## Your task
Restate exactly the lines that run from the start of the records below to the line containing "And the prophecy", counting both ends, and nothing else; pictures stay out.

********

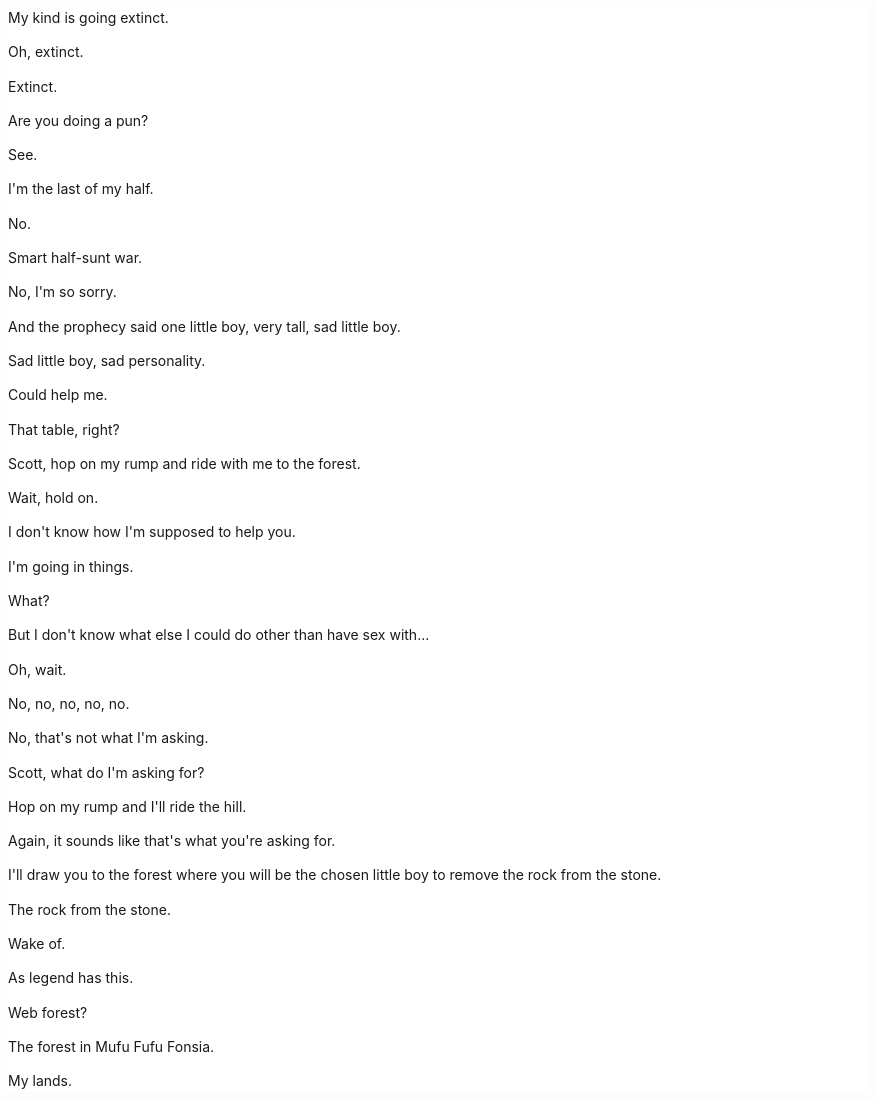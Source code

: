 My kind is going extinct.

Oh, extinct.

Extinct.

Are you doing a pun?

See.

I'm the last of my half.

No.

Smart half-sunt war.

No, I'm so sorry.

And the prophecy said one little boy, very tall, sad little boy.

Sad little boy, sad personality.

Could help me.

That table, right?

Scott, hop on my rump and ride with me to the forest.

Wait, hold on.

I don't know how I'm supposed to help you.

I'm going in things.

What?

But I don't know what else I could do other than have sex with...

Oh, wait.

No, no, no, no, no.

No, that's not what I'm asking.

Scott, what do I'm asking for?

Hop on my rump and I'll ride the hill.

Again, it sounds like that's what you're asking for.

I'll draw you to the forest where you will be the chosen little boy to remove the rock from the stone.

The rock from the stone.

Wake of.

As legend has this.

Web forest?

The forest in Mufu Fufu Fonsia.

My lands.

********

## Finished task
Source code

: My kind is going extinct.

Oh, extinct.

Extinct.

Are you doing a pun?

See.

I'm the last of my half.

No.

Smart half-sunt war.

No, I'm so sorry.

And the prophecy said one little boy, very tall, sad little boy.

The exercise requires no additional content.